Over the long-term, there are two main philological lines with respect to what knowledge appears to be "doing": one line emphasises the aspect of "organising a body of facts or teachings", the other – presumably quite a bit older – relates knowledge to the happening or having of "sexual intercourse".

How to relate such intimacy of knowledge with its publicness?

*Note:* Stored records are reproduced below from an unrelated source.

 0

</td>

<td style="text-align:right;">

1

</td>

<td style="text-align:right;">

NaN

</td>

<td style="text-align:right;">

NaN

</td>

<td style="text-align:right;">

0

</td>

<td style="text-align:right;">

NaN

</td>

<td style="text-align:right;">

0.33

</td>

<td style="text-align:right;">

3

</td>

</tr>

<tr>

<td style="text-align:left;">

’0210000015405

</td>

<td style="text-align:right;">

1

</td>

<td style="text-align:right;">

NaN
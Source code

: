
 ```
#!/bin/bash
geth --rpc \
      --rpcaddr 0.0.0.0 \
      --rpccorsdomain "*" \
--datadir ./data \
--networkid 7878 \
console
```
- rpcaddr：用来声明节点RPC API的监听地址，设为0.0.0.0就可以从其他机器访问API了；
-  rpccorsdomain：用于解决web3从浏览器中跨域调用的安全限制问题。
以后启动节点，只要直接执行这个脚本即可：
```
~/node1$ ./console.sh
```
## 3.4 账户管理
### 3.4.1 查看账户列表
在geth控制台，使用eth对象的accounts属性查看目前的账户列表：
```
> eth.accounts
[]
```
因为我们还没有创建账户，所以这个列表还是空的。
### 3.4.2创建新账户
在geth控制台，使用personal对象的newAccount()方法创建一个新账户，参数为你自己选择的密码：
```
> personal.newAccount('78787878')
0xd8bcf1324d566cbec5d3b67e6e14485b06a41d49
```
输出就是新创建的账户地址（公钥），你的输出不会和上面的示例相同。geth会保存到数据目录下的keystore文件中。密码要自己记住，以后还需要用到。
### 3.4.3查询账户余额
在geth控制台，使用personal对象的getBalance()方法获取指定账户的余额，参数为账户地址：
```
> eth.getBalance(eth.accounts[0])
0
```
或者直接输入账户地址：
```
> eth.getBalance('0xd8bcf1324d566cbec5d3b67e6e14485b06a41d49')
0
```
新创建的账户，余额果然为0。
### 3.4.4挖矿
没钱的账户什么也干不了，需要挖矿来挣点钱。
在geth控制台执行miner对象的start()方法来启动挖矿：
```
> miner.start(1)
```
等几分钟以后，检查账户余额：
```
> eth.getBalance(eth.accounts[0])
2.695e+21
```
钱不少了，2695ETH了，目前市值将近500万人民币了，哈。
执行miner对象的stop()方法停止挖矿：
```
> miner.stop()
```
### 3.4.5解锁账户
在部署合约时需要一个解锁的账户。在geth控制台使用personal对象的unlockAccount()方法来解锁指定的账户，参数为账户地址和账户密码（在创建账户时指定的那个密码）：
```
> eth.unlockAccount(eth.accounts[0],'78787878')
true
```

When we take seriously the new-materialist idea of knowledge as being situated and engendered, then we cannot metaphorically think of knowledge in terms of "building", "canon", or in general any kind of "corpus" – dead, silent, determined, serene. Rather, engendered and situated knowledge is active, there is a quickness to it, an interiority and an embodiment. How to address this? We often refer to knowledge now in terms of "networks", "fields" or "discourses", but none of these are very well capable of acknowledging a scale of interiority, an aspect of autonomy, that would pertain (impersonally) to knowledge. What i want to consider here instead is to think of knowledges' quickness in terms of how it actively co-habits with knowledges in impersonal bodies-of-thinking, abstract but at the same time elemental and tempered. Each a public place - a place engendered by and through the active co-habitation of knowledges. Such public places embody (architectonically speaking) an ethos. They are neither fully undetermined (capital, body-without-organs) nor asexual (pure form, powerful-because-individually-impotent, neither fertile nor productive, but prescriptive).

How to think this? Two lines will be guiding my proposals:

In their quest for an ethical role of feminism in a mode-of-thought-to-come that would not unfold in object-centric formalism, nor in a subject-centric logic of the sexed dyad, Luce Irigaray and Catherine Malabou (among others) remember the tradition of thought in terms of place-making and material "elements" (Irigaray's elementary kind of being-in-touch (con-tingency), and Malabou’s plasticity). With respect to such thinking, there is a re-cycling kind of abundance of distinctness and likeness of bodies and their places; nothing, really, is ever at its proper place here.

The second line follows the ambition to make a place where the "fundamental affects" (of which Descartes spoke) and the monist materialism of affect sub ordine geometrico (of which Spinoza spoke) could co-habit together in one and the same body-of-thinking.